Philip Stone’s Hat-Trick
By:
July 12, 2013
When it came to shooting one of the final, wrenching scenes of Barry Lyndon, it’s said that Ryan O’Neal took Stanley Kubrick aside and nodded at the tall actor with whom he was about to perform and “wondered aloud if the guy had what it took.” Kubrick’s shooting style for the film was almost completely improvisational — which, given the scale of Barry Lyndon, the period necessities, and lavish design — is basically unimaginable today. The shooting script was a copy of Thackaray’s novel pasted into a notebook (for one of the film’s most famous set-pieces — a seven minute nail-biter of violence and restraint — the page read simply “Barry and Lord Bullingdon fight a duel”). And so, as Kubrick and his cast had worked through the film’s second half, where the triumphant life of a well-married rake falls completely to pieces, O’Neal can perhaps be excused for doubting the chops of an actor who had appeared in scene after scene without speaking a single line. Philip Stone was cast as Graham, Lady Lyndon’s man of business, and up to that point, his role consisted of looking on helplessly as the estate is bled dry. After the duel, however, it is Graham who appears at the inn where the prostrate Barry has just undergone a partial amputation. Nervous at facing his former master but resolute in his revenge, Graham quietly offers to settle Barry’s debts, on the condition that he renounce both his marriage and England for the rest of his life. If one of Kubrick’s great themes is the tension between social strictures and individual passion, Stone shows us the pale-lipped lizard under the rock, whose bite is all the more bitter for being both unlooked for and fully justified.
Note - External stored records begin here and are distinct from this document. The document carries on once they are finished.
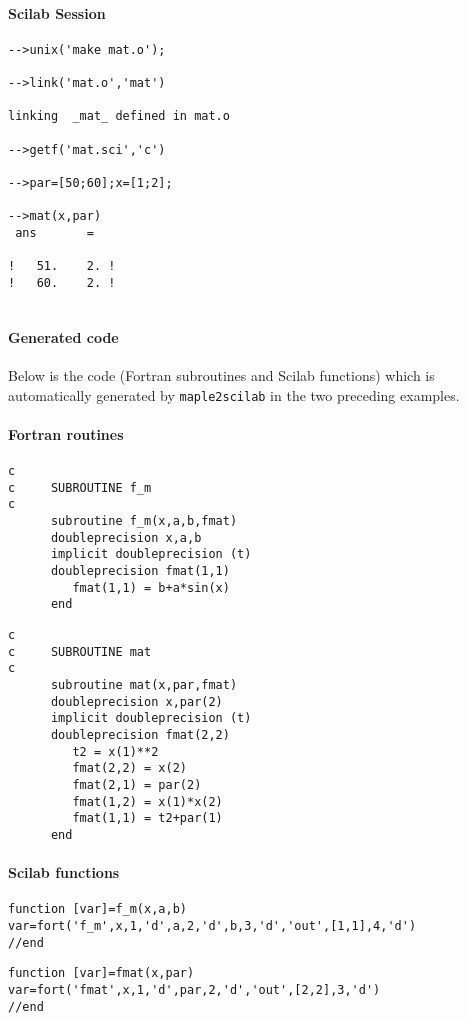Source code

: \paragraph{Scilab Session}
\begin{verbatim}
-->unix('make mat.o');

-->link('mat.o','mat') 

linking  _mat_ defined in mat.o  
 
-->getf('mat.sci','c')

-->par=[50;60];x=[1;2];
 
-->mat(x,par)
 ans       =
 
!   51.    2. !
!   60.    2. !
 
\end{verbatim}

{\small
\paragraph{Generated code}
Below is the code (Fortran subroutines and Scilab functions) which is 
automatically generated by {\tt maple2scilab} in the two preceding  examples.
\paragraph{Fortran routines}
\begin{verbatim}
c      
c     SUBROUTINE f_m
c      
      subroutine f_m(x,a,b,fmat)
      doubleprecision x,a,b
      implicit doubleprecision (t)
      doubleprecision fmat(1,1)
         fmat(1,1) = b+a*sin(x)
      end
\end{verbatim}
\begin{verbatim}
c      
c     SUBROUTINE mat
c      
      subroutine mat(x,par,fmat)
      doubleprecision x,par(2)
      implicit doubleprecision (t)
      doubleprecision fmat(2,2)
         t2 = x(1)**2
         fmat(2,2) = x(2)
         fmat(2,1) = par(2)
         fmat(1,2) = x(1)*x(2)
         fmat(1,1) = t2+par(1)
      end
\end{verbatim}
\paragraph{Scilab functions}
\begin{verbatim}
function [var]=f_m(x,a,b)
var=fort('f_m',x,1,'d',a,2,'d',b,3,'d','out',[1,1],4,'d')
//end
\end{verbatim}
\begin{verbatim}
function [var]=fmat(x,par)
var=fort('fmat',x,1,'d',par,2,'d','out',[2,2],3,'d')
//end
\end{verbatim}
}
%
Kubrick reportedly assured O’Neal that “the guy” would be fine. Stone had appeared in Kubrick’s previous film, A Clockwork Orange, playing the permissive, passive father of Malcolm MacDowell’s psychotic thug. Whether turning a blind eye to his son’s crimes, defending the lodger whose good behavior — and rent — has eclipsed the son who can longer fight back, or offering the newly famous Alex a place to stay at the film’s end, Stone’s father is a squirm-inducing portrait of disconnected narcissism, of drug-taking, order-following, low-stakes contentment. The fable-like film is deeply Brechtian, theatrical with coarse humor and self-conscious framing that contrast with visceral depictions of violence. Stone’s father is a man in retreat, his body hiding within his floridly youthful suit and tie like a hermit crab inside its shell. It’s a droll performance, almost commedia dell’arte, wrapped around an ugly core of fear.
Stone’s third appearance for Kubrick came four years later in The Shining, playing the previous caretaker of the Overlook Hotel, Delbert Grady. Most spectacularly in a chilling scene set in an all-red bathroom, Grady emerges as the avatar of the hotel, pushing the troubled, drunken Jack Torrance to slaughter of family — just as, with an axe, Grady had himself “corrected” the daughters who tried to burn the hotel down, and then the wife that tried to stop him. What’s wonderful about Stone’s performance is also his arbitrary presence: he’s in the film because Kubrick trusts him — because again, there’s an improvisational element, and dozens and dozens of takes. But the reticent note that inflects the nervous Graham and the cowed Father becomes insidious and threatening in Grady. The transitions in the bathroom scene, as he manipulates the befuddled Torrance, are both splendid and ugly — the compliant blandness of evil, roping in the next dupe.
Stone appeared in many other films, and a lot of British television. He is a perfectly fine actor, like so many others, usually asked to deliver again what he’s done before. In the three Kubrick films, his work catches the light a bit differently, and what’s underneath quivers, lovely and cold.